Stan_glmer speed for large sample sizes

I am using stan_glmer (rstanarm package) with a dataset that has 35,000 people. There are a bunch of fixed and random effects in the model, with a mixture of continuous, factors, and dummy variables. For example:

mod <- stan_glmer(outcome~var1+var2+var3+var4+var5+var6+var7+var8+
                    (1|var20) + (1|var21) + (1|var22) + (1|var23) + (1|var24) +
                    (1|var25)+(1|var26)+(1|var27)+(1|var28), data=dat, binomial(link = 'logit'),
                  prior_intercept = normal(0,1), prior = normal(0,1),
                  cores = 5)

I am running it on a fairly powerful server. However, it is taking a very long time to finish. In fact, I had to cancel the process after 4 hours.

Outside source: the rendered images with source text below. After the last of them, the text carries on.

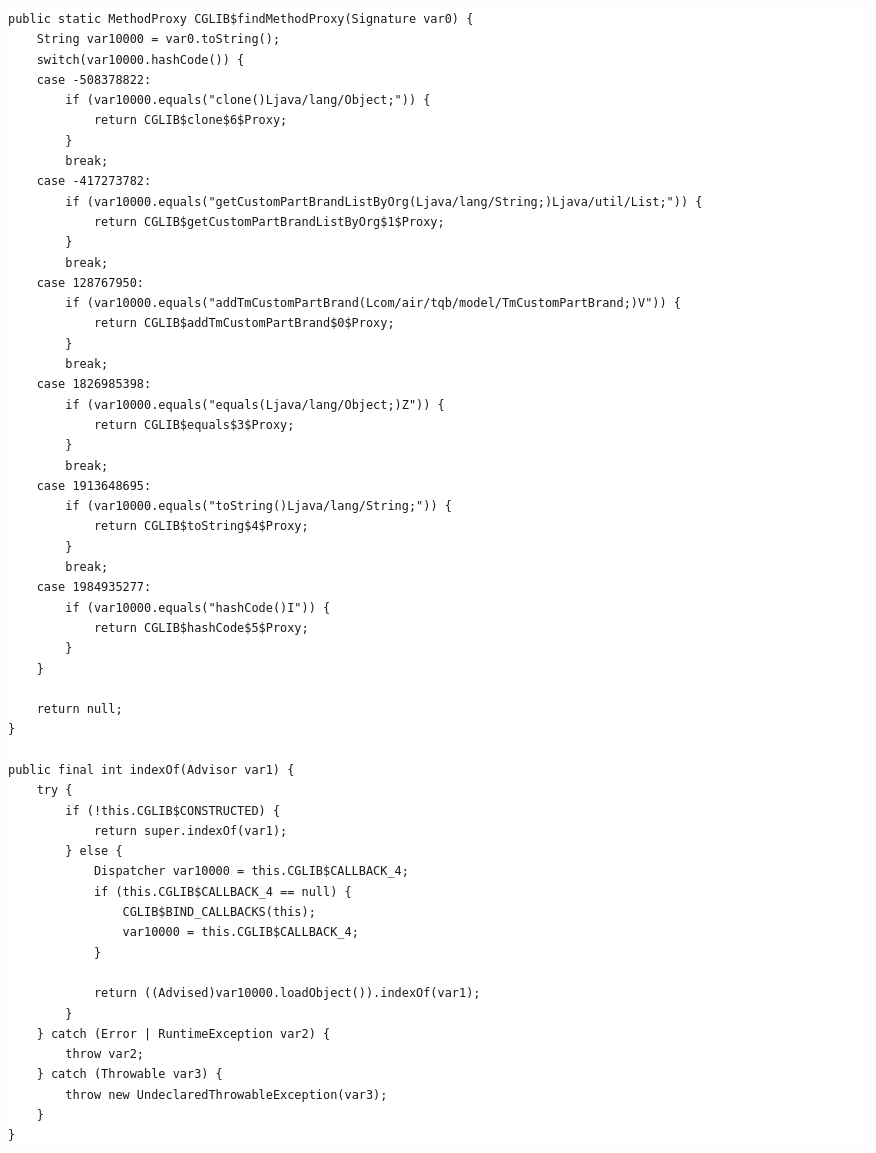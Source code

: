    public static MethodProxy CGLIB$findMethodProxy(Signature var0) {
        String var10000 = var0.toString();
        switch(var10000.hashCode()) {
        case -508378822:
            if (var10000.equals("clone()Ljava/lang/Object;")) {
                return CGLIB$clone$6$Proxy;
            }
            break;
        case -417273782:
            if (var10000.equals("getCustomPartBrandListByOrg(Ljava/lang/String;)Ljava/util/List;")) {
                return CGLIB$getCustomPartBrandListByOrg$1$Proxy;
            }
            break;
        case 128767950:
            if (var10000.equals("addTmCustomPartBrand(Lcom/air/tqb/model/TmCustomPartBrand;)V")) {
                return CGLIB$addTmCustomPartBrand$0$Proxy;
            }
            break;
        case 1826985398:
            if (var10000.equals("equals(Ljava/lang/Object;)Z")) {
                return CGLIB$equals$3$Proxy;
            }
            break;
        case 1913648695:
            if (var10000.equals("toString()Ljava/lang/String;")) {
                return CGLIB$toString$4$Proxy;
            }
            break;
        case 1984935277:
            if (var10000.equals("hashCode()I")) {
                return CGLIB$hashCode$5$Proxy;
            }
        }

        return null;
    }

    public final int indexOf(Advisor var1) {
        try {
            if (!this.CGLIB$CONSTRUCTED) {
                return super.indexOf(var1);
            } else {
                Dispatcher var10000 = this.CGLIB$CALLBACK_4;
                if (this.CGLIB$CALLBACK_4 == null) {
                    CGLIB$BIND_CALLBACKS(this);
                    var10000 = this.CGLIB$CALLBACK_4;
                }

                return ((Advised)var10000.loadObject()).indexOf(var1);
            }
        } catch (Error | RuntimeException var2) {
            throw var2;
        } catch (Throwable var3) {
            throw new UndeclaredThrowableException(var3);
        }
    }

Aside from increasing the cores, are there any methods of making this run faster. The dataset is longitudinal and it will get even larger by November.


Before focusing on making the computation faster, you should verify that the results you’re getting from your model are reasonable.

Frequently a badly specified model is slow.

It could be that there are identifiability problems or other things going on that are making your sampling slow.

Since the big model is too slow, you should start with a smaller model and build up from there. Presumably there is a small model you can play with that will run fast and then you can add stuff on until things get slow. This should give you more insight into what part of the model is making stuff slow.

35000 is a lot of observations. I wouldn’t be surprised if in the end the model takes a few hours to run.

1 Like

N = 35,000 is not so big, and it should not take hours if there is only one batch of varying intercepts. But with multiple batches, sure, maybe.

Here are some suggestions, in no particular order:

  1. As Ben says, simulate fake data from the model and try fitting your model to the fake data.

  2. Simplify the model. First fit the model with no varying intercepts. Then add one batch of varying intercepts, then the next, etc.

  3. Run for 200 iterations, not 2000. Eventually you can run for 2000 iterations, but no point in doing that while you’re still trying to figure out what’s going on.

  4. Put priors on the group-level variance parameters.

  5. Consider some interactions of the group-level predictors. It seems strange to have an additive model with 14 terms and no interactions.

  6. Fit the model on a subset of your data.